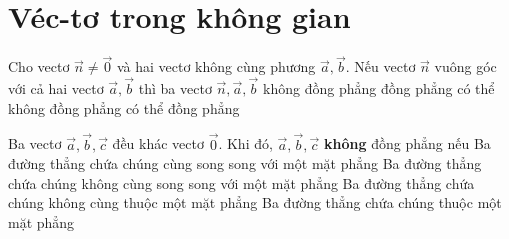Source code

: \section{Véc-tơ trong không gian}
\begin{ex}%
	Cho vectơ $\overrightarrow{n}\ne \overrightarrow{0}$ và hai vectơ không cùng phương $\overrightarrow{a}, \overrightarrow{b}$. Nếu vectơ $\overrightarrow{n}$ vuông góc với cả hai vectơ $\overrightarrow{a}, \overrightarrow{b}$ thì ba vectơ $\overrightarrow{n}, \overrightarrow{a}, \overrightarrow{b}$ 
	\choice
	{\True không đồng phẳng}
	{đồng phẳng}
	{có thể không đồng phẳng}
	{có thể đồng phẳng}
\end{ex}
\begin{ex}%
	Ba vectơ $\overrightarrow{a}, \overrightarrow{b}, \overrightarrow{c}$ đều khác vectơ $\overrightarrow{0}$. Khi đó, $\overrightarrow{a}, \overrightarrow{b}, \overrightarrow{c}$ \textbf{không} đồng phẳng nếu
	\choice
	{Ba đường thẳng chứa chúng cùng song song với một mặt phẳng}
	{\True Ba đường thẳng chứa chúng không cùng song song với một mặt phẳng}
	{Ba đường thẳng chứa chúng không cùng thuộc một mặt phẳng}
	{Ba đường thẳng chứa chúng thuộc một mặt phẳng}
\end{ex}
--
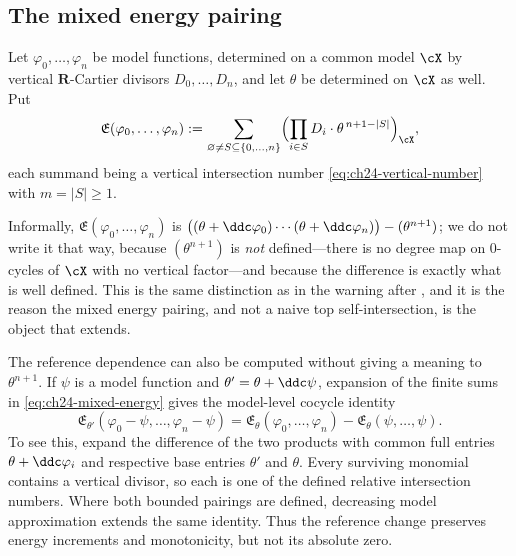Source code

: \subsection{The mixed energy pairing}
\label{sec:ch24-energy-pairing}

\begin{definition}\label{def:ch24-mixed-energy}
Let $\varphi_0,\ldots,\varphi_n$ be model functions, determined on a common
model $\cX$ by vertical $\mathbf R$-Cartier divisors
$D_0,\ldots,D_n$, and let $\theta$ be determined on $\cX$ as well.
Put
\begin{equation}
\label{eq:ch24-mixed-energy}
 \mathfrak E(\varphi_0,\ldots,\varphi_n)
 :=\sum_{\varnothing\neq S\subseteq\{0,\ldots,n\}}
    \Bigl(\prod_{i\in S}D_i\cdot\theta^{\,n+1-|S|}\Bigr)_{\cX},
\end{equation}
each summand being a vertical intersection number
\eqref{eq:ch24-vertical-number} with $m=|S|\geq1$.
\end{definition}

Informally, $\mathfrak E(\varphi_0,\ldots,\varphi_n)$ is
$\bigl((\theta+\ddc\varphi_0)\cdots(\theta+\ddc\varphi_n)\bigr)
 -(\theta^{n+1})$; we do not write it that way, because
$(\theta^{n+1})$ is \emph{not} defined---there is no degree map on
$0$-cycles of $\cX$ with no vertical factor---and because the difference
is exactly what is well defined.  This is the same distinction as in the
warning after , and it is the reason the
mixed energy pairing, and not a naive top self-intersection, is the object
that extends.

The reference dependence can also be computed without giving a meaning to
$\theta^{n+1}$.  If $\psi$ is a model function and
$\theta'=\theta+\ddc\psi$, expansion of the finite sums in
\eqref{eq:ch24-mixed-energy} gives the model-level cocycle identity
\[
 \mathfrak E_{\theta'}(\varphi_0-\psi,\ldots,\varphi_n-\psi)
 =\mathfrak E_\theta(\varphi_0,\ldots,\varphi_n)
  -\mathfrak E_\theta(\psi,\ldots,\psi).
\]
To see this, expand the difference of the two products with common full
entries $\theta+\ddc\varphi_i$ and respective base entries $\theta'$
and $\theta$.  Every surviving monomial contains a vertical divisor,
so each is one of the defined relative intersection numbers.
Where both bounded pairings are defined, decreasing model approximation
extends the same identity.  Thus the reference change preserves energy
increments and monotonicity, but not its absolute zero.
==
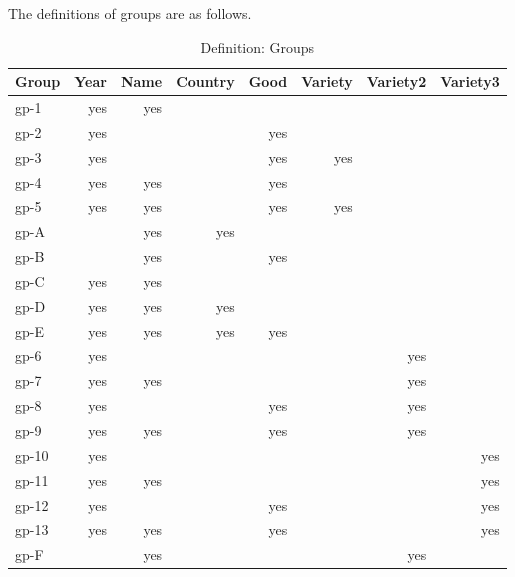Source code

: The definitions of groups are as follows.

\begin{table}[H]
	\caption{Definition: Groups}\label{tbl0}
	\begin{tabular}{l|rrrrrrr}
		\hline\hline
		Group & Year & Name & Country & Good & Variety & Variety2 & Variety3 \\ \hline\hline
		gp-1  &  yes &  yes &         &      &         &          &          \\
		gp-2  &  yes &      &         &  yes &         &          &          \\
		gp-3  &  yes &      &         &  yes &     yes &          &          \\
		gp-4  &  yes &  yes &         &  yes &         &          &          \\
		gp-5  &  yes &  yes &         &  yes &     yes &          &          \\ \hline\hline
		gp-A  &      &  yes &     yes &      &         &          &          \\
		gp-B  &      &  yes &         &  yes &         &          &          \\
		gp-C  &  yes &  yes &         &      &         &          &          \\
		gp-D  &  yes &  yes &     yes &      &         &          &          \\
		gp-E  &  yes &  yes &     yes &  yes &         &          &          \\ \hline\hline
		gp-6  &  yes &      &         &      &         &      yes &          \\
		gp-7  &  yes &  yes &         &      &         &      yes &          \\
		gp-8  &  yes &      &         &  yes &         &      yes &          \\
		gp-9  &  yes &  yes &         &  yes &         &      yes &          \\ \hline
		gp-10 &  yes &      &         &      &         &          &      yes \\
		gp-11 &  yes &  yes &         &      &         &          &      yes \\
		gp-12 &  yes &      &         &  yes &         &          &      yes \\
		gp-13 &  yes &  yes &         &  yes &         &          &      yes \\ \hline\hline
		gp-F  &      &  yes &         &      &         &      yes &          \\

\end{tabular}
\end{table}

* [HOW TO COMPLETE THIS TASK] A copy of each line in the data above that holds the string "không" is needed.

* [REPLY]
: \section{Véc-tơ trong không gian}
	Cho vectơ $\overrightarrow{n}\ne \overrightarrow{0}$ và hai vectơ không cùng phương $\overrightarrow{a}, \overrightarrow{b}$. Nếu vectơ $\overrightarrow{n}$ vuông góc với cả hai vectơ $\overrightarrow{a}, \overrightarrow{b}$ thì ba vectơ $\overrightarrow{n}, \overrightarrow{a}, \overrightarrow{b}$ 
	{\True không đồng phẳng}
	{có thể không đồng phẳng}
	Ba vectơ $\overrightarrow{a}, \overrightarrow{b}, \overrightarrow{c}$ đều khác vectơ $\overrightarrow{0}$. Khi đó, $\overrightarrow{a}, \overrightarrow{b}, \overrightarrow{c}$ \textbf{không} đồng phẳng nếu
	{\True Ba đường thẳng chứa chúng không cùng song song với một mặt phẳng}
	{Ba đường thẳng chứa chúng không cùng thuộc một mặt phẳng}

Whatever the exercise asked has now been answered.